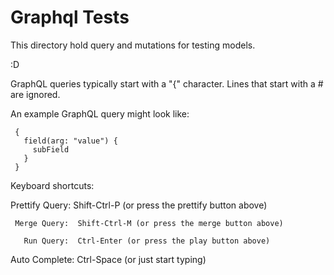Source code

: # Graphql Tests

This directory hold query and mutations for testing models.

:D

GraphQL queries typically start with a "{" character. Lines that start
with a # are ignored.

An example GraphQL query might look like:

     {
       field(arg: "value") {
         subField
       }
     }

Keyboard shortcuts:

Prettify Query: Shift-Ctrl-P (or press the prettify button above)

     Merge Query:  Shift-Ctrl-M (or press the merge button above)

       Run Query:  Ctrl-Enter (or press the play button above)

Auto Complete: Ctrl-Space (or just start typing)
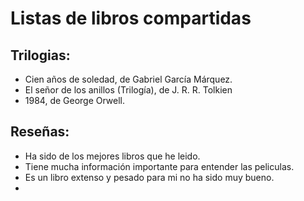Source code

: # Listas de libros compartidas
## Trilogias:
- Cien años de soledad, de Gabriel García Márquez.
- El señor de los anillos (Trilogía), de J. R. R. Tolkien
- 1984, de George Orwell.

## Reseñas:     
- Ha sido de los mejores libros que he leido.
- Tiene mucha información importante para entender las peliculas.
- Es un libro extenso y pesado para mi no ha sido muy bueno.
-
- - - - - - -
Nothing but the pictures is to be left out; the rest of the listing should be copied exactly.

Source code

: # Graphql Tests

This directory hold query and mutations for testing models.

:D

GraphQL queries typically start with a "{" character. Lines that start
with a # are ignored.

An example GraphQL query might look like:

     {
       field(arg: "value") {
         subField
       }
     }

Keyboard shortcuts:

Prettify Query: Shift-Ctrl-P (or press the prettify button above)

     Merge Query:  Shift-Ctrl-M (or press the merge button above)

       Run Query:  Ctrl-Enter (or press the play button above)

Auto Complete: Ctrl-Space (or just start typing)
Source code

: # Listas de libros compartidas
## Trilogias:
- Cien años de soledad, de Gabriel García Márquez.
- El señor de los anillos (Trilogía), de J. R. R. Tolkien
- 1984, de George Orwell.

## Reseñas:     
- Ha sido de los mejores libros que he leido.
- Tiene mucha información importante para entender las peliculas.
- Es un libro extenso y pesado para mi no ha sido muy bueno.
-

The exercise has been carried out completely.